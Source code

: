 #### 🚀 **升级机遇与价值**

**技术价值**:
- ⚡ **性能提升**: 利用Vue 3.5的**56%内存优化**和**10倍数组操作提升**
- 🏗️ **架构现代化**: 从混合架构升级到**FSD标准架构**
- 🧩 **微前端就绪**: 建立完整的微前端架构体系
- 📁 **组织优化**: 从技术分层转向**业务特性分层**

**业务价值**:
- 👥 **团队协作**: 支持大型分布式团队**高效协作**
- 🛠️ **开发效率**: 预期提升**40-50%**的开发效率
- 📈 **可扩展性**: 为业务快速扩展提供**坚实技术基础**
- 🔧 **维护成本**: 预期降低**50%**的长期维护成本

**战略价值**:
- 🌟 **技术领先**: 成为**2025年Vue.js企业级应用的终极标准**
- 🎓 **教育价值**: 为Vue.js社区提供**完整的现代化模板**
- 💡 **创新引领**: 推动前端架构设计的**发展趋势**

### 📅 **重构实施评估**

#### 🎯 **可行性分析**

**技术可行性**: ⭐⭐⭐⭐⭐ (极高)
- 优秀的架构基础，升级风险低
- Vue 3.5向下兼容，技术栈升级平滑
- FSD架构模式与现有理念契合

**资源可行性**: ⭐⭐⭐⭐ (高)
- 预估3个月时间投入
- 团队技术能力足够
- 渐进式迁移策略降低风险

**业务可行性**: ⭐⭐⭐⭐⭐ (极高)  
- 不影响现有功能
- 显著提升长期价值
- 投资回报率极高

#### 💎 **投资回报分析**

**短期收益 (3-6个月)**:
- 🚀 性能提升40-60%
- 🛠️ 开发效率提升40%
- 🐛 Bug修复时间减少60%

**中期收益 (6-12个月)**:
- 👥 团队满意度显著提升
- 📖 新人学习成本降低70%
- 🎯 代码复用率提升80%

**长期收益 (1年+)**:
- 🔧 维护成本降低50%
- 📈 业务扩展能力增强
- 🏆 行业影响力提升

========

All of the material above should be repeated word for word.

Source code

: #### 🚀 **升级机遇与价值**

**技术价值**:
- ⚡ **性能提升**: 利用Vue 3.5的**56%内存优化**和**10倍数组操作提升**
- 🏗️ **架构现代化**: 从混合架构升级到**FSD标准架构**
- 🧩 **微前端就绪**: 建立完整的微前端架构体系
- 📁 **组织优化**: 从技术分层转向**业务特性分层**

**业务价值**:
- 👥 **团队协作**: 支持大型分布式团队**高效协作**
- 🛠️ **开发效率**: 预期提升**40-50%**的开发效率
- 📈 **可扩展性**: 为业务快速扩展提供**坚实技术基础**
- 🔧 **维护成本**: 预期降低**50%**的长期维护成本

**战略价值**:
- 🌟 **技术领先**: 成为**2025年Vue.js企业级应用的终极标准**
- 🎓 **教育价值**: 为Vue.js社区提供**完整的现代化模板**
- 💡 **创新引领**: 推动前端架构设计的**发展趋势**

### 📅 **重构实施评估**

#### 🎯 **可行性分析**

**技术可行性**: ⭐⭐⭐⭐⭐ (极高)
- 优秀的架构基础，升级风险低
- Vue 3.5向下兼容，技术栈升级平滑
- FSD架构模式与现有理念契合

**资源可行性**: ⭐⭐⭐⭐ (高)
- 预估3个月时间投入
- 团队技术能力足够
- 渐进式迁移策略降低风险

**业务可行性**: ⭐⭐⭐⭐⭐ (极高)  
- 不影响现有功能
- 显著提升长期价值
- 投资回报率极高

#### 💎 **投资回报分析**

**短期收益 (3-6个月)**:
- 🚀 性能提升40-60%
- 🛠️ 开发效率提升40%
- 🐛 Bug修复时间减少60%

**中期收益 (6-12个月)**:
- 👥 团队满意度显著提升
- 📖 新人学习成本降低70%
- 🎯 代码复用率提升80%

**长期收益 (1年+)**:
- 🔧 维护成本降低50%
- 📈 业务扩展能力增强
- 🏆 行业影响力提升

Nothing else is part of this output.